What do these two statements have in common?
- “Still throwing spears?”
- “Oh no, I might catch some ghastly disease”
Well, more than one thing actually. First, they’re classic examples of saying borderline offensive things. Second, they were both said in the same country, Australia; the first was addressed to an Aborigine, and the latter with regards to an offer to stroke a koala. And third, and perhaps most remarkably, they were said by the same person, on two separate occasions, years apart – by none other than the recently retired Prince Philip.
These are quite extreme examples, from a man notorious for being extraordinarily gaffe prone and culturally insensitive. Whatever your opinion on the British royal family*, though, it just goes to show that no one should be exempt from a employing little cultural sensitivity when overseas. We are all guests in someone else’s country after all.
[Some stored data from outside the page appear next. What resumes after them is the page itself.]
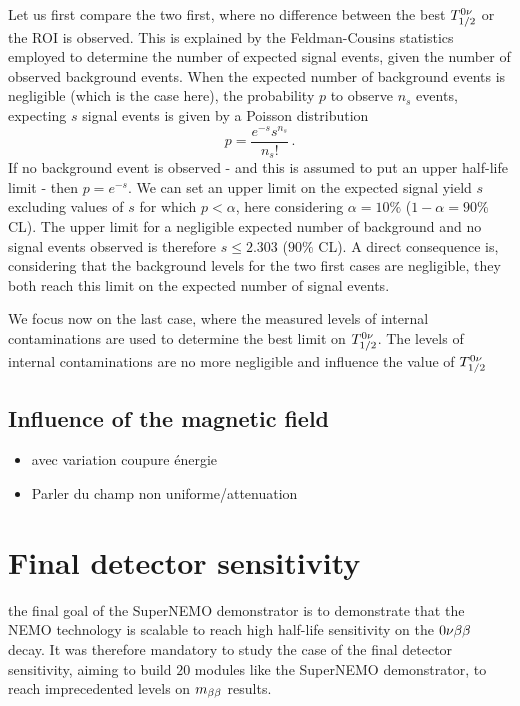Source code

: Let us first compare the two first, where no difference between the best $T_{1/2}^{0\nu}$ or the ROI is observed.
This is explained by the Feldman-Cousins statistics employed to determine the number of expected signal events, given the number of observed background events.
When the expected number of background events is negligible (which is the case here), the probability $p$ to observe $n_{s}$ events, expecting $s$ signal events is given by a Poisson distribution
\begin{equation}
p = \frac{e^{-s}s^{n_{s}}}{n_{s}!}\,.
\end{equation}
If no background event is observed - and this is assumed to put an upper half-life limit - then $p = e^{-s}$.
We can set an upper limit on the expected signal yield $s$ excluding values of $s$ for which $p < \alpha$, here considering $\alpha = 10\%$ ($1-\alpha = 90\%$ CL).
The upper limit for a negligible expected number of background and no signal events observed is therefore $s \leq 2.303$ ($90\%$ CL).
A direct consequence is, considering that the background levels for the two first cases are negligible, they both reach this limit on the expected number of signal events.

We focus now on the last case, where the measured levels of internal contaminations are used to determine the best limit on $T_{1/2}^{0\nu}$.
The levels of internal contaminations are no more negligible and influence the value of $T_{1/2}^{0\nu}$




\subsection{Influence of the magnetic field}
\begin{itemize}
\item avec variation coupure énergie\\
\item Parler du champ non uniforme/attenuation
\end{itemize}



\section{Final detector sensitivity}

the final goal of the SuperNEMO demonstrator is to demonstrate that the NEMO technology is scalable to reach high half-life sensitivity on the $0\nu\beta\beta$ decay.
It was therefore mandatory to study the case of the final detector sensitivity, aiming to build $20$ modules like the SuperNEMO demonstrator, to reach imprecedented levels on $m_{\beta\beta}$ results.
Before I begin, one caveat: this cannot possibly be a fully comprehensive, all country guide. Each country has its own quirks that can fill a blog post by itself. Having recently returned from Mongolia, the amount of etiquette points I picked up there (e.g. never leave your bag on the floor) are numerous and almost exclusive to Mongolia. Ditto not laughing at appallingly bad karaoke in the Philippines, to give another example.
But hopefully, these are all pointers that can be applied wherever you go…
Read up before you go
There’s nothing worse in travel than not really knowing anything about a country you find yourself in, bewilderdly wandering its streets and wondering what the hell is going on. Even the great Ryzsard Kapuscinski fell foul of this, showing it can befall us all. Me? Never. Well, no, that’s a lie. When I was in Zanzibar, a predominantly Muslim archipelago, during Ramadan, I rather carelessly swigged from a bottle of water in public. Luckily for me, a passer by politely and diplomatically pointed out my faux pas. If I’d taken the time to check up on this, I wouldn’t have needed to rely on the kindness of strangers to spare my blushes.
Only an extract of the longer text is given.